Вениамин Каверин пишет в своей книге воспоминания «Эпилог»: «Необычайная, сложная, кровавая история последнего полувека нашей литературы прошла на моих глазах. Она состоит из множества трагических биографий, не совершившихся событий, из притворства, предательства, равнодушия, цинизма, обманутого доверия, неслыханного мужества и еще более неслыханной возможности самоуничтожения. Она состоит из медленного процесса деформации, продолжавшегося годами, десятилетиями» [12].
Страна, в которой над всем довлела идеология, c неизбежностью должна была «терять» материальный мир. Она во всех своих действиях руководствовалась не человеческим, а идеологическим подтекстом: от голодомора 1932–1933 гг. до репрессий 1937-го.
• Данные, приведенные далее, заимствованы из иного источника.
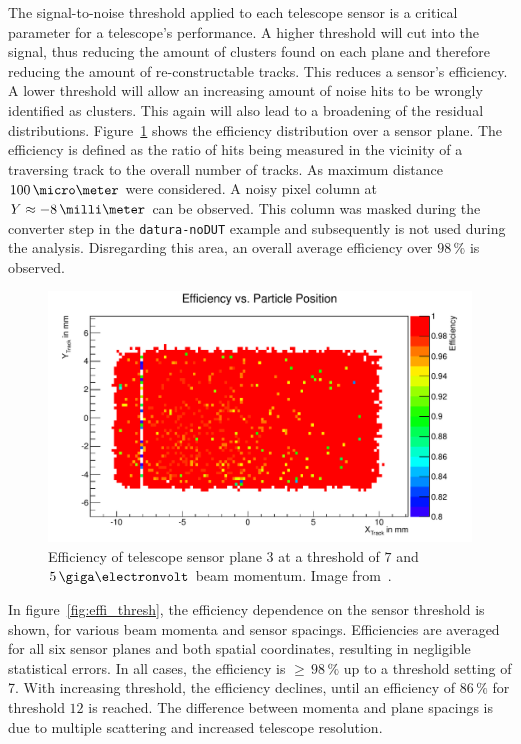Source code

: The signal-to-noise threshold applied to each telescope sensor is a critical parameter for a telescope's performance.
A higher threshold will cut into the signal, thus reducing the amount of clusters found on each plane and therefore reducing the amount of re-constructable tracks.
This reduces a sensor's efficiency.
A lower threshold will allow an increasing amount of noise hits to be wrongly identified as clusters.
This again will also lead to a broadening of the residual distributions.
Figure~\ref{fig:effi} shows the efficiency distribution over a sensor plane.
The efficiency is defined as the ratio of hits being measured in the vicinity of a traversing track to the overall number of tracks.
As maximum distance $100\,\micro\meter$ were considered.
A noisy pixel column at $Y \approx -8\,\milli\meter$ can be observed.
This column was masked during the converter step in the \texttt{datura-noDUT} example and subsequently is not used during the analysis.
Disregarding this area, an overall average efficiency over $98\,\%$ is observed.

\begin{figure}[tbp]
  \centering
  \includegraphics[width=\textwidth]{figures/plane3_effi_run37.pdf}
  \caption[Telescope sensor efficiency~\cite{ref:thomas}]{Efficiency of telescope sensor plane $3$ at a threshold of $7$ and $5\,\giga\electronvolt$ beam momentum.
Image from~\cite{ref:thomas}.}
\label{fig:effi}
\end{figure}

In figure~\ref{fig:effi_thresh}, the efficiency dependence on the sensor threshold is shown, for various beam momenta and sensor spacings.
Efficiencies are averaged for all six sensor planes and both spatial coordinates, resulting in negligible statistical errors. 
In all cases, the efficiency is $\ge\,98\,\%$ up to a threshold setting of 7.
With increasing threshold, the efficiency declines, until an efficiency of $86\,\%$ for threshold $12$ is reached.
The difference between momenta and plane spacings is due to multiple scattering and increased telescope resolution.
Человек становится лишь средством достижения идеологических целей.
Андрей Битов говорил в одном из своих интервью: «Империи обязаны падать, они долго не держатся, но последствия их распада всегда ужасны для соседей или бывших колоний. Россия заплатила за то, чтобы сохраниться в качестве империи Октябрьской революцией. Я уверен, что имперское историческое подсознание сработало на то, чтобы выдвинуть более жестокий режим, который сковал бы страну льдом ГУЛАГа. И империя сохранилась – только в советском обличье» [13].
И у него есть еще одно понимание ситуации, что тиран является составной частью империи: «Путин мог поступить по-другому, потому что тиран – это часть организма империи. И Чингисхан, и Наполеон. Они размышляют не мировыми категориями, они считают, что власть всегда права. Это ощущение правоты – худшее из зол, которые я знаю. А Россия к тому же еще и очень провинциальна (как, впрочем, провинциальна теперь и Европа) – провинциальна, потому что всегда жаждет признания». А если это так, то продолжением этого наблюдения становится понимание того, что строительство империи автоматически ведет к появлению тирании, поскольку тиран – движущий моторчик этой империи.
Пропаганда должна не только повествовать об успехах, реальных или мнимых, но и закрывать от массового сознания знание негативных для государства событий. Например, советские люди ничего не знали о расстреле в Новочеркасске, разрешение на которое дал Никита Хрущев [14]. Хрущев свою власть укрепил, хотя и ненадолго, а заместитель командующего Северо-Кавказским военным округом генерал-лейтенант Матвей Шапошников, который отказался бросить против безоружных демонстрантов танки, поплатился за это карьерой [15]. Это был голодный бунт рабочих Новочеркасского электровозостроительного завода, который великий реформатор, борец со сталинизмом и чуть ли не «автор» оттепели жестоко подавил [16]. Генерал Шапошников сказал: «Я не вижу перед собой противника, против которого можно применять танки!» (о подавлении массовых беспорядков в СССР [17–19]).
Пропаганда скрывает негативные события, а цензура вообще запрещает о них говорить. Такой темой для Украины был голодомор ([20–22], о правовой квалификации его см. [23–24]). Коллективизация, которая была аналогом индустриализации для сельского хозяйства, вызвала сотни селянских восстаний, поскольку никто не хотел отдавать свою собственность. Украина была наказана Сталиным изъятием всего зерна. И поскольку не оставляли даже колоска, то возник страшный голод. Но еще страшнее стал запрет на информацию об этом. Она должна была исчезнуть и из истории, и из социальной памяти.